*** DATA TO EXAMINE

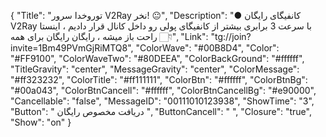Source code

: {
"Title": "توروخدا سرور V2Ray نخر! 😐",
"Description": "● کانفیگای رایگان V2Ray با سرعت 3 برابری بیشتر از کانفیگای پولی رو داخل کانال قرار دادیم ، اینستا راحت باز میشه ، رایگان رایگان برای همه 👇🏻",
"Link": "tg://join?invite=1Bm49PVmGjRiMTQ8",
"ColorWave": "#00B8D4",
"Color": "#FF9100",
"ColorWaveTwo": "#80DEEA",
"ColorBackGround": "#ffffff",
"TitleGravity": "center",
"MessageGravity": "center",
"ColorMessage": "#ff323232",
"ColorTitle": "#ff111111",
"ColorBtn": "#ffffff",
"ColorBtnBg": "#00a043",
"ColorBtnCancell": "#ffffff",
"ColorBtnCancellBg": "#e90000",
"Cancellable": "false",
"MessageID": "00111010123938",
"ShowTime": "3",
"Button": " دریافت مخصوص رایگان ",
"ButtonCancell": "  ",
"Closure": "true",
"Show": "on"
}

******

**WORK REQUEST:** Which of the lines above include the string "center"? Pick them out and copy them.

**WRITTEN RESPONSE:**
"TitleGravity": "center",
"MessageGravity": "center",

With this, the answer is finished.